Among the suggestions is to scrap VAT on airlines be
scrapped, promoting budget airlines and implement an open air space policy in
the region.
Under current regimes countries national airlines or
designated carriers are shielded from competition often to the detriment of the
customer. Prices are uncompetitive and safety standards are not adhered to.
Transport costs in increasing order are water, rail, road
and air. The lower value, bulkier cargo will be shipped by water with the
higher valued, least bulky cargo saved for air transport.
The cost of transport is key to a landlocked country like
Uganda. So governments like ours have to be bolder in lowering transport costs.
It has been done before. In the 1980s coffee accounted for
more than half the tax revenues to the treasury.
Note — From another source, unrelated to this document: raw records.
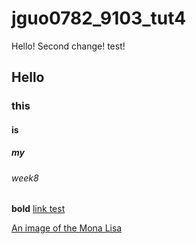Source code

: # jguo0782_9103_tut4
Hello!
Second change! test!
## Hello
### this
#### is 
##### my 
###### week8
**bold**
[link test](https://dribbble.com/search/p5js)

[An image of the Mona Lisa](readmeImages/Mona_Lisa_by_Leonardo_da_Vinci_500_x_700.jpg)
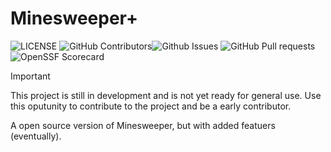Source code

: # Minesweeper+

![[LICENSE](https://github.com/Intancote/Minesweeper-Plus/blob/main/LICENSE)](https://img.shields.io/github/license/Intancote/Minesweeper-Plus?style=flat-square)
![[GitHub Contributors](https://github.com/Intancote/Minesweeper-Plus/graphs/contributors)](https://img.shields.io/github/contributors/Intancote/Minesweeper-Plus?style=flat-square)![[Github Issues](https://github.com/Intancote/Minesweeper-Plus/issues)](https://img.shields.io/github/issues/Intancote/Minesweeper-Plus?style=flat-square&color=0088ff)
![[GitHub Pull requests](https://github.com/Intancote/Minesweeper-Plus/pulls)](https://img.shields.io/github/issues-pr/Intancote/Minesweeper-Plus?style=flat-square&color=0088ff)
![[OpenSSF Scorecard](https://securityscorecards.dev/viewer/?uri=github.com/Intancote/Minesweeper-Plus)](https://api.securityscorecards.dev/projects/github.com/Intancote/Minesweeper-Plus/badge?style=flat-square)

> [!IMPORTANT]
> This project is still in development and is not yet ready for general use.
> Use this oputunity to contribute to the project and be a early contributor.

A open source version of Minesweeper, but with added featuers (eventually).

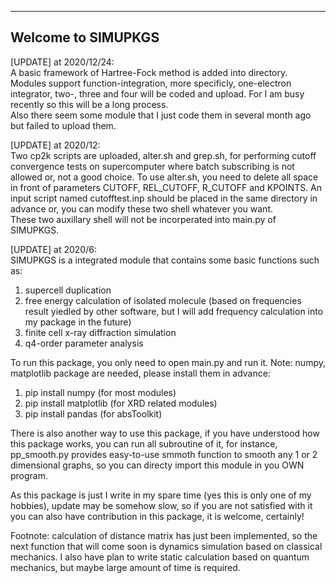 ---------------------
Welcome to SIMUPKGS
---------------------

[UPDATE] at 2020/12/24:  
A basic framework of Hartree-Fock method is added into directory. Modules support function-integration, more specificly, one-electron integrator, two-, three and four will be coded and upload. For I am busy recently so this will be a long process.  
Also there seem some module that I just code them in several month ago but failed to upload them.  
  
[UPDATE] at 2020/12:  
Two cp2k scripts are uploaded, alter.sh and grep.sh, for performing cutoff convergence tests on supercomputer where batch subscribing is not allowed or, not a good choice.
To use alter.sh, you need to delete all space in front of parameters CUTOFF, REL_CUTOFF, R_CUTOFF and KPOINTS. An input script named cutofftest.inp should be placed in the same directory in advance or, you can modify these two shell whatever you want.  
These two auxillary shell will not be incorperated into main.py of SIMUPKGS.  
  
[UPDATE] at 2020/6:  
SIMUPKGS is a integrated module that contains some basic functions such as:  
1) supercell duplication  
2) free energy calculation of isolated molecule (based on frequencies result yiedled by other software, but I will add frequency calculation into my package in the future)  
3) finite cell x-ray diffraction simulation  
4) q4-order parameter analysis  
  
To run this package, you only need to open main.py and run it. Note: numpy, matplotlib package are needed, please install them in advance:  
1) pip install numpy (for most modules)  
2) pip install matplotlib (for XRD related modules)  
3) pip install pandas (for absToolkit)  

There is also another way to use this package, if you have understood how this package works, you can run all subroutine of it, for instance, pp_smooth.py provides easy-to-use smmoth function to smooth any 1 or 2 dimensional graphs, so you can directy import this module in you OWN program.  

As this package is just I write in my spare time (yes this is only one of my hobbies), update may be somehow slow, so if you are not satisfied with it you can also have contribution in this package, it is welcome, certainly!  

Footnote: calculation of distance matrix has just been implemented, so the next function that will come soon is dynamics simulation based on classical mechanics. I also have plan to write static calculation based on quantum mechanics, but maybe large amount of time is required.  
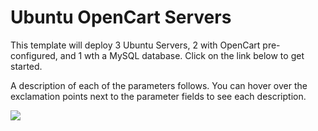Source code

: # Ubuntu OpenCart Servers

This template will deploy 3 Ubuntu Servers, 2 with OpenCart pre-configured, and 1 wth a MySQL database.  Click on the link below to get started.


A description of each of the parameters follows.  You can hover over the exclamation points next to the parameter fields to see each description.



<a href="https://portal.azure.com/#create/Microsoft.Template/uri/https%3A%2F%2Fraw.githubusercontent.com%2Ftstanley93%2FUbuntu-Servers%2Fcreate-vnet%2Fazuredeploy.json" target="_blank">
    <img src="http://azuredeploy.net/deploybutton.png"/>
</a>


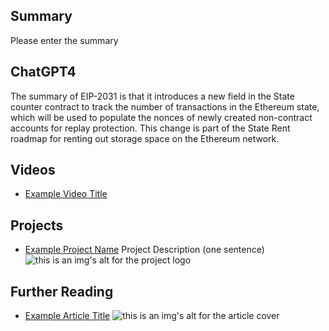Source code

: ## Summary

Please enter the summary

## ChatGPT4

The summary of EIP-2031 is that it introduces a new field in the State counter contract to track the number of transactions in the Ethereum state, which will be used to populate the nonces of newly created non-contract accounts for replay protection. This change is part of the State Rent roadmap for renting out storage space on the Ethereum network.

## Videos

- [Example Video Title](https://www.youtube.com/watch?v=TDGq4aeevgY)

## Projects

- [Example Project Name](https://xxxx.xxx/xxxxx) Project Description (one sentence) ![this is an img's alt for the project logo](https://xxxx.xxx/project-logo.xxx)

## Further Reading

- [Example Article Title](https://xxxx.xxx/xxxxx) ![this is an img's alt for the article cover](https://xxxx.xxx/article-cover.xxx)
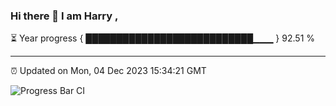 ### Hi there 👋 I am Harry , 

⏳ Year progress { ███████████████████████████▁▁▁ } 92.51 %

---

⏰ Updated on Mon, 04 Dec 2023 15:34:21 GMT

![Progress Bar CI](https://github.com/duykhang68/duykhang68/workflows/Progress%20Bar%20CI/badge.svg)
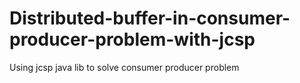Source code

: # Distributed-buffer-in-consumer-producer-problem-with-jcsp
Using jcsp java lib to solve consumer producer problem
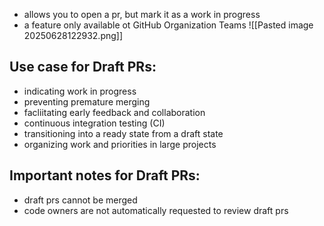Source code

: 
- allows you to open a pr, but mark it as a work in progress
- a feature only available ot GitHub Organization Teams
  ![[Pasted image 20250628122932.png]]

## Use case for Draft PRs:
- indicating work in progress
- preventing premature merging
- facliitating early feedback and collaboration
- continuous integration testing (CI)
- transitioning into a ready state from a draft state
- organizing work and priorities in large projects

## Important notes for Draft PRs:
- draft prs cannot be merged
- code owners are not automatically requested to review draft prs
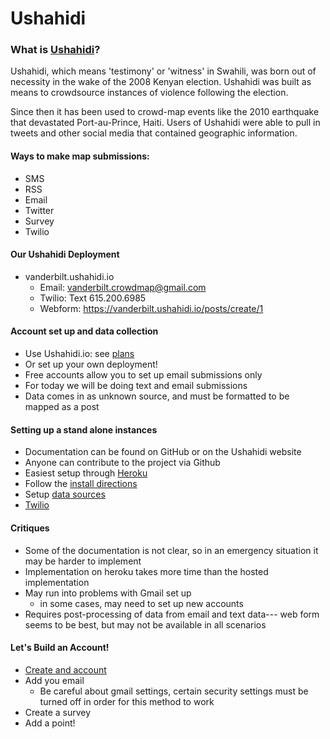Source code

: # Ushahidi

### What is [Ushahidi](https://www.ushahidi.com/about)?

Ushahidi, which means 'testimony' or 'witness' in Swahili, was born out of necessity in the wake of the 2008 Kenyan election. Ushahidi was built as means to crowdsource instances of violence following the election.

Since then it has been used to crowd-map events like the 2010 earthquake that devastated Port-au-Prince, Haiti.  Users of Ushahidi were able to pull in tweets and other social media that contained geographic information.


#### Ways to make map submissions:
  * SMS
  * RSS
  * Email
  * Twitter
  * Survey
  * Twilio 

#### Our Ushahidi Deployment

  * vanderbilt.ushahidi.io
    * Email: vanderbilt.crowdmap@gmail.com
    * Twilio: Text 615.200.6985
    * Webform: https://vanderbilt.ushahidi.io/posts/create/1

#### Account set up and data collection
  * Use Ushahidi.io: see [plans](https://www.ushahidi.com/plans)
  * Or set up your own deployment!
  * Free accounts allow you to set up email submissions only
  * For today we will be doing text and email submissions
  * Data comes in as unknown source, and must be formatted to be mapped as a post


#### Setting up a stand alone instances
  * Documentation can be found on GitHub or on the Ushahidi website
  * Anyone can contribute to the project via Github
  * Easiest setup through [Heroku](https://dashboard.heroku.com/apps)
  * Follow the [install directions](https://www.ushahidi.com/support/install-ushahidi#installation-overview)
  * Setup [data sources](https://www.ushahidi.com/support/data-sources#twilio)
   * [Twilio](https://www.twilio.com/console/voice/dev-tools/twiml-apps)
  
#### Critiques
  * Some of the documentation is not clear, so in an emergency situation it may be harder to implement
  * Implementation on heroku takes more time than the hosted implementation
  * May run into problems with Gmail set up
    * in some cases, may need to set up new accounts
  * Requires post-processing of data from email and text data--- web form seems to be best, but may not be available in all scenarios
  
#### Let's Build an Account!
  * [Create and account](https://ushahidi.io/create?tier=free)
  * Add you email
    * Be careful about gmail settings, certain security settings must be turned off in order for this method to work
  * Create a survey
  * Add a point!
  
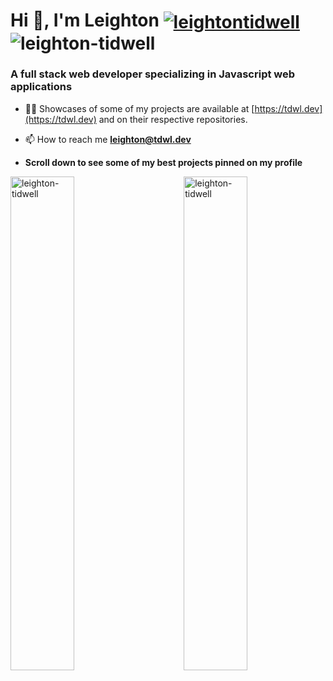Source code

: <h1 align="left">Hi 👋, I'm Leighton <a href="https://linkedin.com/in/leightontidwell" target="blank"><img align="center" src="https://img.shields.io/badge/LinkedIn-0077B5?style=for-the-badge&logo=linkedin&logoColor=white" alt="leightontidwell" /></a> <img src="https://komarev.com/ghpvc/?username=leighton-tidwell&label=Profile%20views&color=ff0000&style=flat-square" alt="leighton-tidwell" /></h1>
<h3 align="left">A full stack web developer specializing in Javascript web applications</h3>

- 👨‍💻 Showcases of some of my projects are available at [https://tdwl.dev](https://tdwl.dev) and on their respective repositories.

- 📫 How to reach me [**leighton@tdwl.dev**](mailto:leighton@tdwl.dev)

- **Scroll down to see some of my best projects pinned on my profile**

<p><img width="45%" align="left" src="https://github-readme-stats.vercel.app/api/top-langs?username=leighton-tidwell&show_icons=true&theme=dark&locale=en&layout=compact" alt="leighton-tidwell" /></p>


<p><img align="right"  width="45%" src="https://github-readme-stats.vercel.app/api?username=leighton-tidwell&show_icons=true&theme=dark&locale=en" alt="leighton-tidwell" /></p>

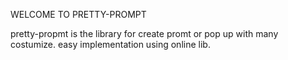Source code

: WELCOME TO PRETTY-PROMPT

pretty-propmt is the library for create promt or pop up with many costumize. easy implementation using online lib.
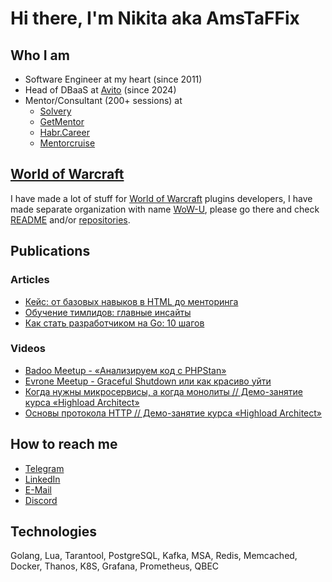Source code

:# Hi there, I'm Nikita aka AmsTaFFix

## Who I am

- Software Engineer at my heart (since 2011)
- Head of DBaaS at [Avito](https://avito.tech/) (since 2024)
- Mentor/Consultant (200+ sessions) at 
  - [Solvery](https://solvery.io/ru/mentor/amstaffix)
  - [GetMentor](https://getmentor.dev/mentor/nikita-sapogov-576)
  - [Habr.Career](https://career.habr.com/amstaffix)
  - [Mentorcruise](https://mentorcruise.com/mentor/nikitasapogov/)

## [World of Warcraft](https://worldofwarcraft.blizzard.com/en-gb/) 

I have made a lot of stuff for [World of Warcraft](https://worldofwarcraft.blizzard.com/en-gb/) plugins developers, 
I have made separate organization with name [WoW-U](https://github.com/WoW-U), 
please go there and check [README](https://github.com/WoW-U) and/or [repositories](https://github.com/orgs/WoW-U/repositories).  

## Publications
### Articles
- [Кейс: от базовых навыков в HTML до менторинга](https://tproger.ru/articles/kejs-ot-bazovyh-navykov-v-html-do-mentoringa/)
- [Обучение тимлидов: главные инсайты](https://solvery.io/blog/ru/interesting/obuchenie-timlidov-glavnye-insajty/)
- [Как стать разработчиком на Go: 10 шагов](https://tproger.ru/articles/kak-stat-razrabotchikom-na-go-10-shagov/)

### Videos
- [Badoo Meetup - «Анализируем код с PHPStan»](https://youtu.be/kiw3HscOrk8)
- [Evrone Meetup - Graceful Shutdown или как красиво уйти](https://www.youtube.com/watch?v=ASiF-AH7GFc)
- [Когда нужны микросервисы, а когда монолиты // Демо-занятие курса «Highload Architect»](https://www.youtube.com/watch?v=3tiqsqzFCOI)
- [Основы протокола HTTP // Демо-занятие курса «Highload Architect»](https://www.youtube.com/watch?v=HXVxetXo28c)

## How to reach me
- [Telegram](https://t.me/amstaffix)
- [LinkedIn](https://www.linkedin.com/in/nikita-sapogov-94790bb4/)
- [E-Mail](mailto:amstaffix@gmail.com)
- [Discord](https://discord.com/users/224628871633305611)

## Technologies
Golang, Lua, Tarantool, PostgreSQL, Kafka, MSA, Redis, Memcached, Docker, Thanos, K8S, Grafana, Prometheus, QBEC
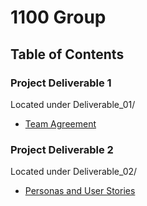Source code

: # 1100 Group

## Table of Contents

### Project Deliverable 1
Located under Deliverable_01/
 - [Team Agreement](https://github.com/CSCC01/Team12/blob/master/Deliverable_01/C01_Team_Agreement.pdf)

### Project Deliverable 2
Located under Deliverable_02/
 - [Personas and User Stories](https://github.com/CSCC01/Team12/blob/master/Deliverable_02/personas_and_user_stories.pdf)
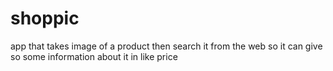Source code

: # shoppic
app that takes image of a product then search it from the web so it can give so some information about it in like price 
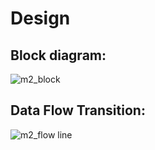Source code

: # Design

## Block diagram:
![m2_block](https://user-images.githubusercontent.com/101784923/164774828-996dd76c-6ac0-4a20-b202-81efa7456d6c.png)


## Data Flow Transition:
![m2_flow line](https://user-images.githubusercontent.com/101784923/164777758-2849ca16-b750-448e-ad8e-b3a73dfa886e.png)

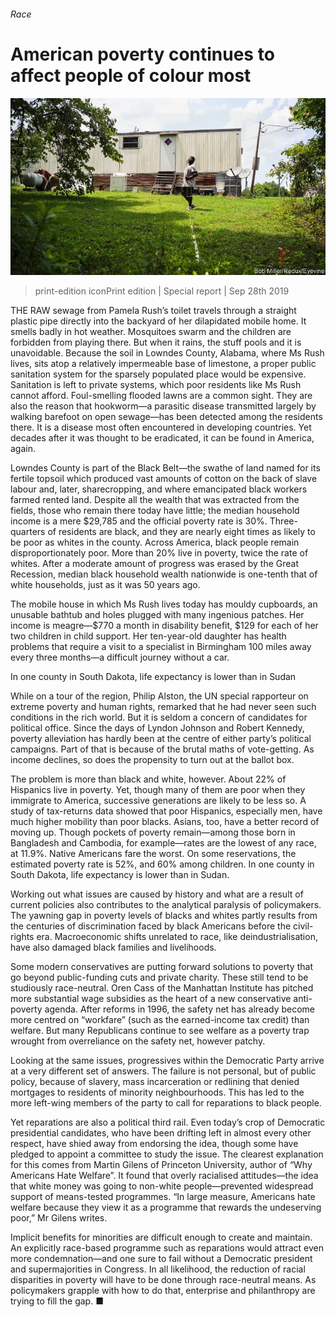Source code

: ###### Race

# American poverty continues to affect people of colour most 

![image](images/20190928_SRP020_0.jpg) 

> print-edition iconPrint edition | Special report | Sep 28th 2019 

 THE RAW sewage from Pamela Rush’s toilet travels through a straight plastic pipe directly into the backyard of her dilapidated mobile home. It smells badly in hot weather. Mosquitoes swarm and the children are forbidden from playing there. But when it rains, the stuff pools and it is unavoidable. Because the soil in Lowndes County, Alabama, where Ms Rush lives, sits atop a relatively impermeable base of limestone, a proper public sanitation system for the sparsely populated place would be expensive. Sanitation is left to private systems, which poor residents like Ms Rush cannot afford. Foul-smelling flooded lawns are a common sight. They are also the reason that hookworm—a parasitic disease transmitted largely by walking barefoot on open sewage—has been detected among the residents there. It is a disease most often encountered in developing countries. Yet decades after it was thought to be eradicated, it can be found in America, again. 

Lowndes County is part of the Black Belt—the swathe of land named for its fertile topsoil which produced vast amounts of cotton on the back of slave labour and, later, sharecropping, and where emancipated black workers farmed rented land. Despite all the wealth that was extracted from the fields, those who remain there today have little; the median household income is a mere $29,785 and the official poverty rate is 30%. Three-quarters of residents are black, and they are nearly eight times as likely to be poor as whites in the county. Across America, black people remain disproportionately poor. More than 20% live in poverty, twice the rate of whites. After a moderate amount of progress was erased by the Great Recession, median black household wealth nationwide is one-tenth that of white households, just as it was 50 years ago. 

The mobile house in which Ms Rush lives today has mouldy cupboards, an unusable bathtub and holes plugged with many ingenious patches. Her income is meagre—$770 a month in disability benefit, $129 for each of her two children in child support. Her ten-year-old daughter has health problems that require a visit to a specialist in Birmingham 100 miles away every three months—a difficult journey without a car. 

In one county in South Dakota, life expectancy is lower than in Sudan 

While on a tour of the region, Philip Alston, the UN special rapporteur on extreme poverty and human rights, remarked that he had never seen such conditions in the rich world. But it is seldom a concern of candidates for political office. Since the days of Lyndon Johnson and Robert Kennedy, poverty alleviation has hardly been at the centre of either party’s political campaigns. Part of that is because of the brutal maths of vote-getting. As income declines, so does the propensity to turn out at the ballot box. 

The problem is more than black and white, however. About 22% of Hispanics live in poverty. Yet, though many of them are poor when they immigrate to America, successive generations are likely to be less so. A study of tax-returns data showed that poor Hispanics, especially men, have much higher mobility than poor blacks. Asians, too, have a better record of moving up. Though pockets of poverty remain—among those born in Bangladesh and Cambodia, for example—rates are the lowest of any race, at 11.9%. Native Americans fare the worst. On some reservations, the estimated poverty rate is 52%, and 60% among children. In one county in South Dakota, life expectancy is lower than in Sudan. 

Working out what issues are caused by history and what are a result of current policies also contributes to the analytical paralysis of policymakers. The yawning gap in poverty levels of blacks and whites partly results from the centuries of discrimination faced by black Americans before the civil-rights era. Macroeconomic shifts unrelated to race, like deindustrialisation, have also damaged black families and livelihoods. 

Some modern conservatives are putting forward solutions to poverty that go beyond public-funding cuts and private charity. These still tend to be studiously race-neutral. Oren Cass of the Manhattan Institute has pitched more substantial wage subsidies as the heart of a new conservative anti-poverty agenda. After reforms in 1996, the safety net has already become more centred on “workfare” (such as the earned-income tax credit) than welfare. But many Republicans continue to see welfare as a poverty trap wrought from overreliance on the safety net, however patchy. 

Looking at the same issues, progressives within the Democratic Party arrive at a very different set of answers. The failure is not personal, but of public policy, because of slavery, mass incarceration or redlining that denied mortgages to residents of minority neighbourhoods. This has led to the more left-wing members of the party to call for reparations to black people. 

Yet reparations are also a political third rail. Even today’s crop of Democratic presidential candidates, who have been drifting left in almost every other respect, have shied away from endorsing the idea, though some have pledged to appoint a committee to study the issue. The clearest explanation for this comes from Martin Gilens of Princeton University, author of “Why Americans Hate Welfare”. It found that overly racialised attitudes—the idea that white money was going to non-white people—prevented widespread support of means-tested programmes. “In large measure, Americans hate welfare because they view it as a programme that rewards the undeserving poor,” Mr Gilens writes. 

Implicit benefits for minorities are difficult enough to create and maintain. An explicitly race-based programme such as reparations would attract even more condemnation—and one sure to fail without a Democratic president and supermajorities in Congress. In all likelihood, the reduction of racial disparities in poverty will have to be done through race-neutral means. As policymakers grapple with how to do that, enterprise and philanthropy are trying to fill the gap. ■ 

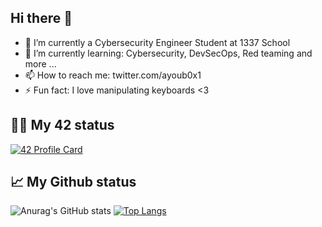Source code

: Hi there 👋
---------------------


- 🔭 I’m currently a Cybersecurity Engineer Student at 1337 School
- 🌱 I’m currently learning: Cybersecurity, DevSecOps, Red teaming and more ...
- 📫 How to reach me: twitter.com/ayoub0x1
- ⚡ Fun fact: I love manipulating keyboards <3



## 👨‍💻 My 42 status


[![42 Profile Card](https://1337-readme.vercel.app/api/profile?cursus=42&dark=true&login=aymoulou)](https://github.com/ayoub0x1/Ayoub0x1/blob/main/README.md)

## 📈 My Github status

![Anurag's GitHub stats](https://github-readme-stats.vercel.app/api?username=ayoub0x1&show_icons=true&theme=radical)
[![Top Langs](https://github-readme-stats.vercel.app/api/top-langs/?username=ayoub0x1&layout=compact)](https://github.com/ayoub0x1/Ayoub0x1/blob/main/README.md)
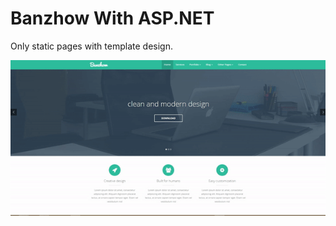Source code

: # Banzhow With ASP.NET

Only static pages with template design.

![Banzhow](https://github.com/zumrudu-anka/BanzhowWithASP.NET/blob/master/Presentations/banzhow.gif)
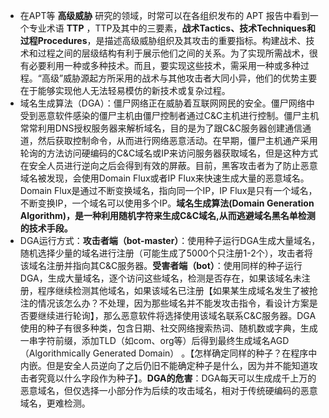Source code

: - 在APT等 **高级威胁** 研究的领域，时常可以在各组织发布的 APT 报告中看到一个专业术语 **TTP** ，TTP及其中的三要素，**战术Tactics、技术Techniques和过程Procedures**，是描述高级威胁组织及其攻击的重要指标。构建战术、技术和过程之间的层级结构有利于展示他们之间的关系。为了实现所需战术，很有必要利用一种或多种技术。而且，要实现这些技术，需采用一种或多种过程。“高级”威胁源起方所采用的战术与其他攻击者大同小异，他们的优势主要在于能够实现他人无法轻易模仿的新技术或复杂过程。
- 域名生成算法（DGA）：僵尸网络正在威胁着互联网网民的安全。僵尸网络中受到恶意软件感染的僵尸主机由僵尸控制者通过C&C主机进行控制。僵尸主机常常利用DNS授权服务器来解析域名，目的是为了跟C&C服务器创建通信通道，然后获取控制命令，从而进行网络恶意活动。在早期，僵尸主机通产采用轮询的方法访问硬编码的C&C域名或IP来访问服务器获取域名，但是这种方式在安全人员进行逆向之后会得到有效的屏蔽。目前，黑客攻击者为了防止恶意域名被发现，会使用Domain Flux或者IP Flux来快速生成大量的恶意域名。Domain Flux是通过不断变换域名，指向同一个IP，IP Flux是只有一个域名，不断变换IP，一个域名可以使用多个IP。**域名生成算法(Domain Generation Algorithm)，是一种利用随机字符来生成C&C域名,从而逃避域名黑名单检测的技术手段。**
- DGA运行方式：**攻击者端（bot-master）**：使用种子运行DGA生成大量域名，随机选择少量的域名进行注册（可能生成了5000个只注册1-2个），攻击者将该域名注册并指向其C&C服务器。**受害者端（bot）**：使用同样的种子运行DGA，生成大量域名，逐个访问这些域名，检测是否存在，如果该域名未注册，程序继续检测其他域名，如果该域名已注册【如果某生成域名发生了被抢注的情况该怎么办？不处理，因为那些域名并不能发攻击指令，看设计方案是否要继续进行轮询】，那么恶意软件将选择使用该域名联系C&C服务器。DGA使用的种子有很多种类，包含日期、社交网络搜索热词、随机数或字典，生成一串字符前缀，添加TLD（如com、org等）后得到最终生成域名AGD（Algorithmically Generated Domain） 。【怎样确定同样的种子？在程序中内嵌。但是安全人员逆向了之后仍旧不能确定种子是什么，因为并不能知道攻击者究竟以什么字段作为种子】。**DGA的危害**：DGA每天可以生成成千上万的恶意域名，但仅选择一小部分作为后续的攻击域名，相对于传统硬编码的恶意域名，更难检测。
But in order to make our
coffee more competitive on the world market the government removed the export
tax on coffee. Three decades later the net effect of this is that we export
more coffee than we did in the 1980s but also collect much more than the
pittance we used to collect in taxes from taxing the associated industries.
One of the lessons of liberalisation is that we have to lose
some to get more. Not always but often enough for it to make sense.
The challenge of course with air travel unfortunately is
that we cannot make unilateral decisions on our side of the pond, but countries
have to agree for the decisions to be make an impact. Take the issue of open
skies, where among other things airlines from other countries, other than national
carriers or designated carriers will be able to take on traffic, needs the
permission of both countries.
Increased competition would invariably bury the Entebbe-Nairobi route’s reputation as one of the most expensive in the world per kilometre.
So for instance not having a national carrier to do the
Nairobi route would not be a problem because we would allow British Airways or
Ethiopian or Emirates to take passengers from Entebbe for Nairobi. That doesn’t
happen now hence the spike in prices after the closure of Air Uganda.
Observers suggest that an open skies policy and a scrapping of some taxes could lower ticket prices by as much as half.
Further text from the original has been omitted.